§ **What to produce**
The listing below holds a line with "<li>Canada</li>" and a line with "<p><strong>경쟁 구도</strong></p>". Reproduce those two lines exactly, plus everything between them.

§ **Exercise data**
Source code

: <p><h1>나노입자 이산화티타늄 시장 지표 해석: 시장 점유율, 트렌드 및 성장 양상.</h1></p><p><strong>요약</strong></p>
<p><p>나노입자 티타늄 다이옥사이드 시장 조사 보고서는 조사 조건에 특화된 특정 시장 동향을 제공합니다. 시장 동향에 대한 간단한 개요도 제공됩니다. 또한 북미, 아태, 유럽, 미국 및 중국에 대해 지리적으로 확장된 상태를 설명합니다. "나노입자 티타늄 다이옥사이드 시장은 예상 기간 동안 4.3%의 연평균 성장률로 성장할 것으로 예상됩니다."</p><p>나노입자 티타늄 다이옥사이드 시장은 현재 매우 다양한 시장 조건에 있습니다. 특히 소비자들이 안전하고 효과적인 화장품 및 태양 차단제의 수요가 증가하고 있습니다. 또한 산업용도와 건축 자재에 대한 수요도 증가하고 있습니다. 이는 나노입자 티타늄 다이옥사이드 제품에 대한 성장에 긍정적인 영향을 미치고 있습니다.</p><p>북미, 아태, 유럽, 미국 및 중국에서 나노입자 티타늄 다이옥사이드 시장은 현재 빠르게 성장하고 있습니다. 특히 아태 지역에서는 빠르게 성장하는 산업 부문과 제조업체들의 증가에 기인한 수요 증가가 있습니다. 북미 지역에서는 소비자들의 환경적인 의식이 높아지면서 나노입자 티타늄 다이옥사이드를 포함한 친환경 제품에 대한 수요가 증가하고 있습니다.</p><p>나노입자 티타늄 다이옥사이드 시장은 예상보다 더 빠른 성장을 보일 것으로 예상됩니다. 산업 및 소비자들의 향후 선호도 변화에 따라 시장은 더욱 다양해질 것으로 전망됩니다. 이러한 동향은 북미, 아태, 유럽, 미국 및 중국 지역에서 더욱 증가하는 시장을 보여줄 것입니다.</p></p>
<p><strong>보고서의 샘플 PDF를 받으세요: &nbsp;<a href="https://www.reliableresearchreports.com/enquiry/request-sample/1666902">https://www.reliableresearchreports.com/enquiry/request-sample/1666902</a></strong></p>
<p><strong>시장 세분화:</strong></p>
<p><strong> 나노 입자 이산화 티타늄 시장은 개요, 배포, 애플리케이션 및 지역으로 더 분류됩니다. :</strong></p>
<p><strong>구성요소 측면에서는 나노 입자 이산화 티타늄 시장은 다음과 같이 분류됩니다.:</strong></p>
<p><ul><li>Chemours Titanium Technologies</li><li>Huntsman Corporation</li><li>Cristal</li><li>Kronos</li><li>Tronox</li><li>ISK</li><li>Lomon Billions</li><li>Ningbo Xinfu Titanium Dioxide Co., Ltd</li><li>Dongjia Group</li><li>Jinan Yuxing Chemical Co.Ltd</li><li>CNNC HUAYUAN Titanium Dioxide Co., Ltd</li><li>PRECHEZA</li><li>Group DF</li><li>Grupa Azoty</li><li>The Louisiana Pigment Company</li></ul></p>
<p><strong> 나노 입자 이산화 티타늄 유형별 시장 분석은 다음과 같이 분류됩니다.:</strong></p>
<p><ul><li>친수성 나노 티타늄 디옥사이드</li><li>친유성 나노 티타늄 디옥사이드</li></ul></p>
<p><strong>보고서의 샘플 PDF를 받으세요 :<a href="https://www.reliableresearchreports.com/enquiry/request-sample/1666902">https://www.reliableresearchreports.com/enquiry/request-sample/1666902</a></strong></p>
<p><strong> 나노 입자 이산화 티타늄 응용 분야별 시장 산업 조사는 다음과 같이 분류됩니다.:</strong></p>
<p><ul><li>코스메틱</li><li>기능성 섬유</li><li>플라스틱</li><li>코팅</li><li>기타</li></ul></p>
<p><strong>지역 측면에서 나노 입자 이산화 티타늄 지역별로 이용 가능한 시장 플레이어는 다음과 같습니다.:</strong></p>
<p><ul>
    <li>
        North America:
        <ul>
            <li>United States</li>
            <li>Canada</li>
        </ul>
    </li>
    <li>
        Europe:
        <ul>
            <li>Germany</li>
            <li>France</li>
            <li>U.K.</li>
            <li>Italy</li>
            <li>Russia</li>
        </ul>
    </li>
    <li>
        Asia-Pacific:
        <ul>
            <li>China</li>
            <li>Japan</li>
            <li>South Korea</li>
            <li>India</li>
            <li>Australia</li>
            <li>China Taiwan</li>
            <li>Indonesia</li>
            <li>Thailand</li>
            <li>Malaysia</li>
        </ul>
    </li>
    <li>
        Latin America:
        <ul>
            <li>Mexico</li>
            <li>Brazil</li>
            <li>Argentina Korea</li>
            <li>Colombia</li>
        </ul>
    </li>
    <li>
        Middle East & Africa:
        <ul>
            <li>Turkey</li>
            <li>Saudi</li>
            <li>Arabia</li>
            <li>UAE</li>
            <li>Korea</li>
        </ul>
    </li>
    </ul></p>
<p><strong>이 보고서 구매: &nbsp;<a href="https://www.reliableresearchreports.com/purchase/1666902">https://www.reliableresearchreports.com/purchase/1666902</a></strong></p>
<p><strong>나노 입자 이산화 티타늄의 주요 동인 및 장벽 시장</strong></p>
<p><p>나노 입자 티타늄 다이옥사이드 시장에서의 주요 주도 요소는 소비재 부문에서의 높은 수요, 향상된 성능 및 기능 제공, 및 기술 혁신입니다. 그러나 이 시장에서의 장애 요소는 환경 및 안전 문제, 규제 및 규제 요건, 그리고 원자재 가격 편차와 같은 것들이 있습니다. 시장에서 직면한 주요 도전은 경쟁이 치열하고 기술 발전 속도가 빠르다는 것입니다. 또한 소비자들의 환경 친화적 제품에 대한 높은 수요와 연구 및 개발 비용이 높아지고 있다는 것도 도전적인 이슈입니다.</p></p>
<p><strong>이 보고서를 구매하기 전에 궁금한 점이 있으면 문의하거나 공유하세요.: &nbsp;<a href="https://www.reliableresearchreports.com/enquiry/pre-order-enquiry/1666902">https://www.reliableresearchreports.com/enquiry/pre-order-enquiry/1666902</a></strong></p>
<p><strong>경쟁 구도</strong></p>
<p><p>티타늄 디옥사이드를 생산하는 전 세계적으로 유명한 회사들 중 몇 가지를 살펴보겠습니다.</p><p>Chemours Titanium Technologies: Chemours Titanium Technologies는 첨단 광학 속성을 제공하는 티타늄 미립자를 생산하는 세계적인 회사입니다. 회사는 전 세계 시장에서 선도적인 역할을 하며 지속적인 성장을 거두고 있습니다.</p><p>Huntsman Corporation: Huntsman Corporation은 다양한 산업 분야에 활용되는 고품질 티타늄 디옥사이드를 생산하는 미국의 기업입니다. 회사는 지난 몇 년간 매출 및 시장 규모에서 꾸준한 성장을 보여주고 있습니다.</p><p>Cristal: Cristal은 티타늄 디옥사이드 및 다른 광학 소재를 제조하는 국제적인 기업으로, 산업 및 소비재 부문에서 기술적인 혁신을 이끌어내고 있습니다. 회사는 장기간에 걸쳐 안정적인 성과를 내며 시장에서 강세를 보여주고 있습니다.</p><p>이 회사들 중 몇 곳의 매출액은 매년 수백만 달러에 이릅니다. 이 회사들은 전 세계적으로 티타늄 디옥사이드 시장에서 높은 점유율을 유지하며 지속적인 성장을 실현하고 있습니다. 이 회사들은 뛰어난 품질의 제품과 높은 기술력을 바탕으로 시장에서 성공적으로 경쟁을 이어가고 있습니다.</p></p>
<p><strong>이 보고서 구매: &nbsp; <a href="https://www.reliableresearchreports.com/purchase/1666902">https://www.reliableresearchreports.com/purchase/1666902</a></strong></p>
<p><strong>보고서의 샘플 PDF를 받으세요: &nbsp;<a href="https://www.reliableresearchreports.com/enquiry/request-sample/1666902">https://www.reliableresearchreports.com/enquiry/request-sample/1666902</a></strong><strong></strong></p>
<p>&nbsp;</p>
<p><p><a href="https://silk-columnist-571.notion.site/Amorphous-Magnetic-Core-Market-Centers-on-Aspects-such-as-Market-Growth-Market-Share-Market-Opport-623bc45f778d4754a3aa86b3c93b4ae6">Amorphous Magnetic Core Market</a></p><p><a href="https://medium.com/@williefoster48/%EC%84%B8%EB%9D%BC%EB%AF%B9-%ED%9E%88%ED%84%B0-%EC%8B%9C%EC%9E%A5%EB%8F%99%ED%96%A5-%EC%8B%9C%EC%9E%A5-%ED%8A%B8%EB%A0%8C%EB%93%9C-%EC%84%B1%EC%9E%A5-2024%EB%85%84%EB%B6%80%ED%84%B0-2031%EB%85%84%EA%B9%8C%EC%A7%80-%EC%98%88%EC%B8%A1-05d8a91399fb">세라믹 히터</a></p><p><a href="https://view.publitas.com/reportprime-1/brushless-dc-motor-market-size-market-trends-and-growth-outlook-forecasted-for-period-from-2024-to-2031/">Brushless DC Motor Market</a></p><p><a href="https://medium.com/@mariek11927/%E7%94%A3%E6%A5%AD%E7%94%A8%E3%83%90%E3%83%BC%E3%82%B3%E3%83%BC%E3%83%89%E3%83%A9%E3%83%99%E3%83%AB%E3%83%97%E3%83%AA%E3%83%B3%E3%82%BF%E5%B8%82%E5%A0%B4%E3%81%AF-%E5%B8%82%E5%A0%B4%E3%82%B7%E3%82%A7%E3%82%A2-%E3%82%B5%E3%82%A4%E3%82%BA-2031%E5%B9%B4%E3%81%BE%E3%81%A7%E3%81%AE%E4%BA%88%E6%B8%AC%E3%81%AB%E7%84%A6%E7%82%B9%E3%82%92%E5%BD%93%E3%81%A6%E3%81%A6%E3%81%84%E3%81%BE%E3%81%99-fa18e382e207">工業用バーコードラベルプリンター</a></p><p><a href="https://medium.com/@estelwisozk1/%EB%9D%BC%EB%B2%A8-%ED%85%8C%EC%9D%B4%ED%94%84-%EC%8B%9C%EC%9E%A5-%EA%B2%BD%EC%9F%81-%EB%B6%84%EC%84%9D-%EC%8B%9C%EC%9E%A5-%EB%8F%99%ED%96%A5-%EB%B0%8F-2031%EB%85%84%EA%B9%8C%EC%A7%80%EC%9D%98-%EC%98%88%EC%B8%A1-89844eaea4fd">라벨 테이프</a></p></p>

§ **Answer section**
            <li>Canada</li>
        </ul>
    </li>
    <li>
        Europe:
        <ul>
            <li>Germany</li>
            <li>France</li>
            <li>U.K.</li>
            <li>Italy</li>
            <li>Russia</li>
        </ul>
    </li>
    <li>
        Asia-Pacific:
        <ul>
            <li>China</li>
            <li>Japan</li>
            <li>South Korea</li>
            <li>India</li>
            <li>Australia</li>
            <li>China Taiwan</li>
            <li>Indonesia</li>
            <li>Thailand</li>
            <li>Malaysia</li>
        </ul>
    </li>
    <li>
        Latin America:
        <ul>
            <li>Mexico</li>
            <li>Brazil</li>
            <li>Argentina Korea</li>
            <li>Colombia</li>
        </ul>
    </li>
    <li>
        Middle East & Africa:
        <ul>
            <li>Turkey</li>
            <li>Saudi</li>
            <li>Arabia</li>
            <li>UAE</li>
            <li>Korea</li>
        </ul>
    </li>
    </ul></p>
<p><strong>이 보고서 구매: &nbsp;<a href="https://www.reliableresearchreports.com/purchase/1666902">https://www.reliableresearchreports.com/purchase/1666902</a></strong></p>
<p><strong>나노 입자 이산화 티타늄의 주요 동인 및 장벽 시장</strong></p>
<p><p>나노 입자 티타늄 다이옥사이드 시장에서의 주요 주도 요소는 소비재 부문에서의 높은 수요, 향상된 성능 및 기능 제공, 및 기술 혁신입니다. 그러나 이 시장에서의 장애 요소는 환경 및 안전 문제, 규제 및 규제 요건, 그리고 원자재 가격 편차와 같은 것들이 있습니다. 시장에서 직면한 주요 도전은 경쟁이 치열하고 기술 발전 속도가 빠르다는 것입니다. 또한 소비자들의 환경 친화적 제품에 대한 높은 수요와 연구 및 개발 비용이 높아지고 있다는 것도 도전적인 이슈입니다.</p></p>
<p><strong>이 보고서를 구매하기 전에 궁금한 점이 있으면 문의하거나 공유하세요.: &nbsp;<a href="https://www.reliableresearchreports.com/enquiry/pre-order-enquiry/1666902">https://www.reliableresearchreports.com/enquiry/pre-order-enquiry/1666902</a></strong></p>
<p><strong>경쟁 구도</strong></p>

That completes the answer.